PROBLEM:
Beginning at the line containing "- **Priority**" in the material below and ending at the line containing "- Daily updates on task status", return each line exactly and add nothing.

────────────────────

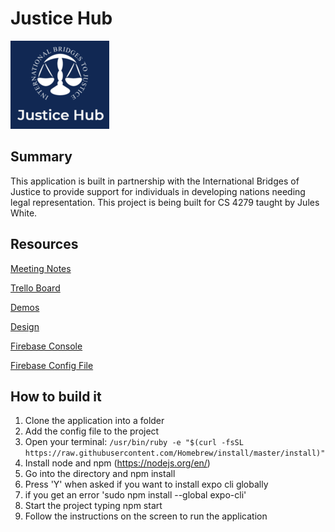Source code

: # Justice Hub

![Justice Logo](/assets/logo.png)

## Summary

This application is built in partnership with the International Bridges of Justice to provide support
for individuals in developing nations needing legal representation. This project is being built for CS 4279 taught by Jules White.

## Resources

[Meeting Notes](https://drive.google.com/drive/folders/1rJVCRijpAJ4jqEw1JLW2U11afq9MQ8EJ?usp=sharing)

[Trello Board](https://trello.com/b/8oe69tJe/change-justicehub)

[Demos](https://drive.google.com/drive/folders/1ff3bEEceG2k-NNhkcLUfK_VOm-xTJVFq?usp=sharing)

[Design](https://drive.google.com/drive/folders/1IEopNFn3UwrX5nbW_u-onOS5egJUVToq?usp=sharing)

[Firebase Console](https://console.firebase.google.com/u/0/project/justice-hub/overview)

[Firebase Config File](https://drive.google.com/open?id=1kcfS1Y6KDH6j0r8wMxgIZCBrxV1UeZn5)

## How to build it

1. Clone the application into a folder
2. Add the config file to the project
3. Open your terminal:
    `/usr/bin/ruby -e "$(curl -fsSL https://raw.githubusercontent.com/Homebrew/install/master/install)"`
4. Install node and npm (https://nodejs.org/en/)
5. Go into the directory and npm install
6. Press 'Y' when asked if you want to install expo cli globally
7. if you get an error 'sudo npm install --global expo-cli'
8. Start the project typing npm start
9. Follow the instructions on the screen to run the application
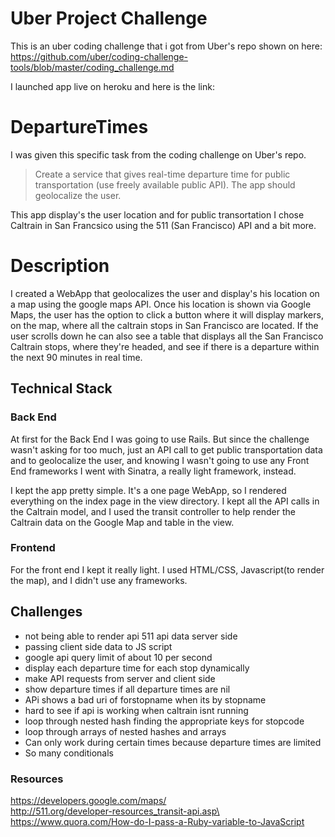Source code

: # Uber Project Challenge
This is an uber coding challenge that i got from Uber's repo shown on here: <br>
https://github.com/uber/coding-challenge-tools/blob/master/coding_challenge.md

I launched app live on heroku and here is the link:<br>


# DepartureTimes
I was given this specific task from the coding challenge on Uber's repo.

> Create a service that gives real-time departure time for public transportation (use freely available public API). The app should geolocalize the user.

This app display's the user location and for public transortation I chose Caltrain in San Francsico using the 511 (San Francisco) API and a bit more.

# Description
I created a WebApp that geolocalizes the user and display's his location on a map using the google maps API. Once his location is shown via Google Maps, the user has the option to click a button where it will display markers, on the map, where all the caltrain stops in San Francisco are located. If the user scrolls down he can also see a table that displays all the San Francisco Caltrain stops, where they're headed, and see if there is a departure within the next 90 minutes in real time.

## Technical Stack

### Back End

At first for the Back End I was going to use Rails. But since the challenge wasn't asking for too much, just an API call to get public transportation data and to geolocalize the user, and knowing I wasn't going to use any Front End frameworks I went with Sinatra, a really light framework, instead.

I kept the app pretty simple. It's a one page WebApp, so I rendered everything on the index page in the view directory. I kept all the API calls in the Caltrain model, and I used the transit controller to help render the Caltrain data on the Google Map and table in the view.


### Frontend<br/>
For the front end I kept it really light. I used HTML/CSS, Javascript(to render the map), and I didn't use any frameworks.

## Challenges

- not being able to render api 511 api data server side
- passing client side data to JS script
- google api query limit of about 10 per second
- display each departure time for each stop dynamically
- make API requests from server and client side
- show departure times if all departure times are nil
- APi shows a bad uri of forstopname when its by stopname
- hard to see if api is working when caltrain isnt running
- loop through nested hash finding the appropriate keys for stopcode
- loop through arrays of nested hashes and arrays
- Can only work during certain times because departure times are limited
- So many conditionals
### Resources

https://developers.google.com/maps/<br>
http://511.org/developer-resources_transit-api.asp\<br>
https://www.quora.com/How-do-I-pass-a-Ruby-variable-to-JavaScript<br>
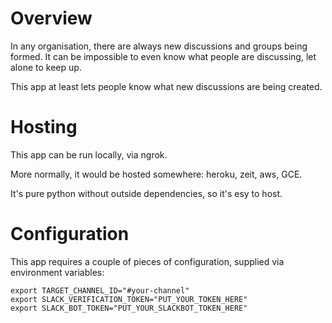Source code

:# Overview

In any organisation, there are always new discussions and groups being formed. It can be impossible to even know
what people are discussing, let alone to keep up. 

This app at least lets people know what new discussions are being created.

# Hosting

This app can be run locally, via ngrok. 

More normally, it would be hosted somewhere: heroku, zeit, aws, GCE. 

It's pure python without outside dependencies, so it's esy to host.

# Configuration

This app requires a couple of pieces of configuration, supplied via environment variables:

    export TARGET_CHANNEL_ID="#your-channel"
    export SLACK_VERIFICATION_TOKEN="PUT_YOUR_TOKEN_HERE"
    export SLACK_BOT_TOKEN="PUT_YOUR_SLACKBOT_TOKEN_HERE"

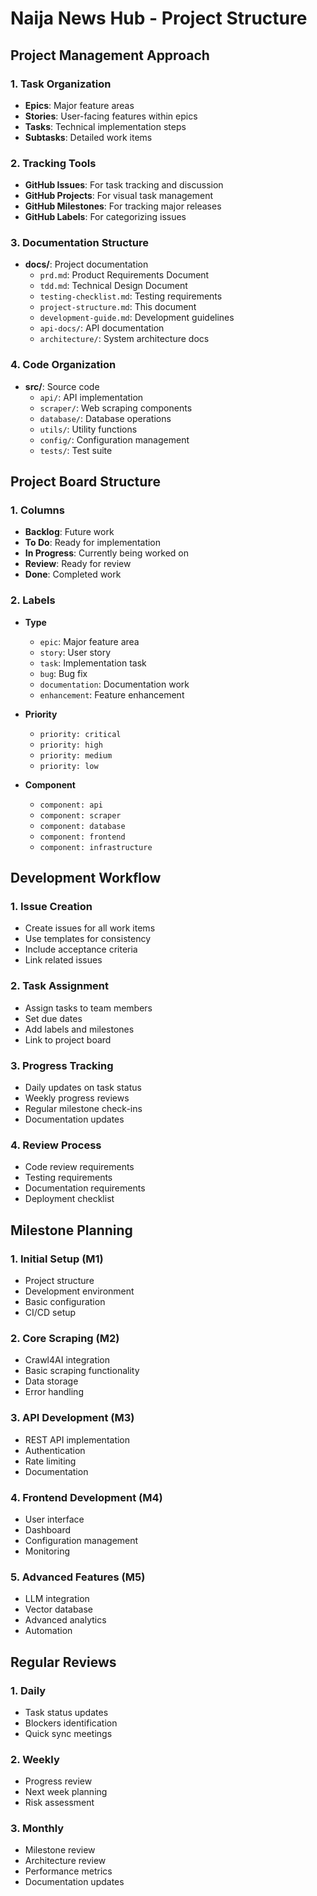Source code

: # Naija News Hub - Project Structure

## Project Management Approach

### 1. Task Organization
- **Epics**: Major feature areas
- **Stories**: User-facing features within epics
- **Tasks**: Technical implementation steps
- **Subtasks**: Detailed work items

### 2. Tracking Tools
- **GitHub Issues**: For task tracking and discussion
- **GitHub Projects**: For visual task management
- **GitHub Milestones**: For tracking major releases
- **GitHub Labels**: For categorizing issues

### 3. Documentation Structure
- **docs/**: Project documentation
  - `prd.md`: Product Requirements Document
  - `tdd.md`: Technical Design Document
  - `testing-checklist.md`: Testing requirements
  - `project-structure.md`: This document
  - `development-guide.md`: Development guidelines
  - `api-docs/`: API documentation
  - `architecture/`: System architecture docs

### 4. Code Organization
- **src/**: Source code
  - `api/`: API implementation
  - `scraper/`: Web scraping components
  - `database/`: Database operations
  - `utils/`: Utility functions
  - `config/`: Configuration management
  - `tests/`: Test suite

## Project Board Structure

### 1. Columns
- **Backlog**: Future work
- **To Do**: Ready for implementation
- **In Progress**: Currently being worked on
- **Review**: Ready for review
- **Done**: Completed work

### 2. Labels
- **Type**
  - `epic`: Major feature area
  - `story`: User story
  - `task`: Implementation task
  - `bug`: Bug fix
  - `documentation`: Documentation work
  - `enhancement`: Feature enhancement

- **Priority**
  - `priority: critical`
  - `priority: high`
  - `priority: medium`
  - `priority: low`

- **Component**
  - `component: api`
  - `component: scraper`
  - `component: database`
  - `component: frontend`
  - `component: infrastructure`

## Development Workflow

### 1. Issue Creation
- Create issues for all work items
- Use templates for consistency
- Include acceptance criteria
- Link related issues

### 2. Task Assignment
- Assign tasks to team members
- Set due dates
- Add labels and milestones
- Link to project board

### 3. Progress Tracking
- Daily updates on task status
- Weekly progress reviews
- Regular milestone check-ins
- Documentation updates

### 4. Review Process
- Code review requirements
- Testing requirements
- Documentation requirements
- Deployment checklist

## Milestone Planning

### 1. Initial Setup (M1)
- Project structure
- Development environment
- Basic configuration
- CI/CD setup

### 2. Core Scraping (M2)
- Crawl4AI integration
- Basic scraping functionality
- Data storage
- Error handling

### 3. API Development (M3)
- REST API implementation
- Authentication
- Rate limiting
- Documentation

### 4. Frontend Development (M4)
- User interface
- Dashboard
- Configuration management
- Monitoring

### 5. Advanced Features (M5)
- LLM integration
- Vector database
- Advanced analytics
- Automation

## Regular Reviews

### 1. Daily
- Task status updates
- Blockers identification
- Quick sync meetings

### 2. Weekly
- Progress review
- Next week planning
- Risk assessment

### 3. Monthly
- Milestone review
- Architecture review
- Performance metrics
- Documentation updates 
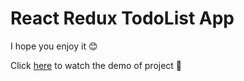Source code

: # React Redux TodoList App

I hope you enjoy it 😊

Click [here](https://tcod-todo-app.vercel.app) to watch the demo of project 👀
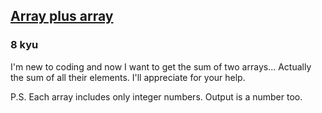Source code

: <h2><a href=https://www.codewars.com/kata/5a2be17aee1aaefe2a000151/train/csharp target="_blank">Array plus array</a></h2><h3>8 kyu</h3><p>I'm new to coding and now I want to get the sum of two arrays... Actually the sum of all their elements. I'll appreciate for your help.</p><p>P.S. Each array includes only integer numbers. Output is a number too.</p>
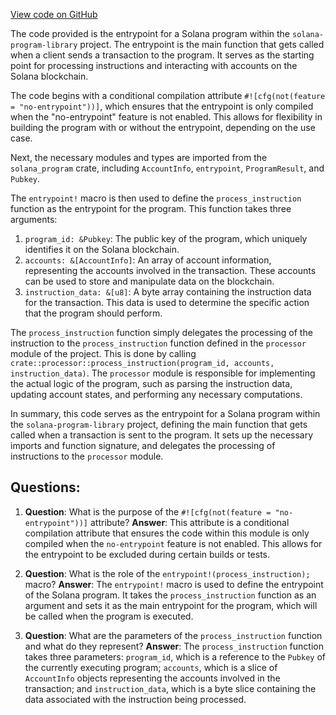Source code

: [View code on GitHub](https://github.com/solana-labs/solana-program-library/associated-token-account/program/src/entrypoint.rs)

The code provided is the entrypoint for a Solana program within the `solana-program-library` project. The entrypoint is the main function that gets called when a client sends a transaction to the program. It serves as the starting point for processing instructions and interacting with accounts on the Solana blockchain.

The code begins with a conditional compilation attribute `#![cfg(not(feature = "no-entrypoint"))]`, which ensures that the entrypoint is only compiled when the "no-entrypoint" feature is not enabled. This allows for flexibility in building the program with or without the entrypoint, depending on the use case.

Next, the necessary modules and types are imported from the `solana_program` crate, including `AccountInfo`, `entrypoint`, `ProgramResult`, and `Pubkey`.

The `entrypoint!` macro is then used to define the `process_instruction` function as the entrypoint for the program. This function takes three arguments:

1. `program_id: &Pubkey`: The public key of the program, which uniquely identifies it on the Solana blockchain.
2. `accounts: &[AccountInfo]`: An array of account information, representing the accounts involved in the transaction. These accounts can be used to store and manipulate data on the blockchain.
3. `instruction_data: &[u8]`: A byte array containing the instruction data for the transaction. This data is used to determine the specific action that the program should perform.

The `process_instruction` function simply delegates the processing of the instruction to the `process_instruction` function defined in the `processor` module of the project. This is done by calling `crate::processor::process_instruction(program_id, accounts, instruction_data)`. The `processor` module is responsible for implementing the actual logic of the program, such as parsing the instruction data, updating account states, and performing any necessary computations.

In summary, this code serves as the entrypoint for a Solana program within the `solana-program-library` project, defining the main function that gets called when a transaction is sent to the program. It sets up the necessary imports and function signature, and delegates the processing of instructions to the `processor` module.
## Questions: 
 1. **Question**: What is the purpose of the `#![cfg(not(feature = "no-entrypoint"))]` attribute?
   **Answer**: This attribute is a conditional compilation attribute that ensures the code within this module is only compiled when the `no-entrypoint` feature is not enabled. This allows for the entrypoint to be excluded during certain builds or tests.

2. **Question**: What is the role of the `entrypoint!(process_instruction);` macro?
   **Answer**: The `entrypoint!` macro is used to define the entrypoint of the Solana program. It takes the `process_instruction` function as an argument and sets it as the main entrypoint for the program, which will be called when the program is executed.

3. **Question**: What are the parameters of the `process_instruction` function and what do they represent?
   **Answer**: The `process_instruction` function takes three parameters: `program_id`, which is a reference to the `Pubkey` of the currently executing program; `accounts`, which is a slice of `AccountInfo` objects representing the accounts involved in the transaction; and `instruction_data`, which is a byte slice containing the data associated with the instruction being processed.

────────────────────

SOLVED PROBLEM:
- **Priority**
  - `priority: critical`
  - `priority: high`
  - `priority: medium`
  - `priority: low`

- **Component**
  - `component: api`
  - `component: scraper`
  - `component: database`
  - `component: frontend`
  - `component: infrastructure`

## Development Workflow

### 1. Issue Creation
- Create issues for all work items
- Use templates for consistency
- Include acceptance criteria
- Link related issues

### 2. Task Assignment
- Assign tasks to team members
- Set due dates
- Add labels and milestones
- Link to project board

### 3. Progress Tracking
- Daily updates on task status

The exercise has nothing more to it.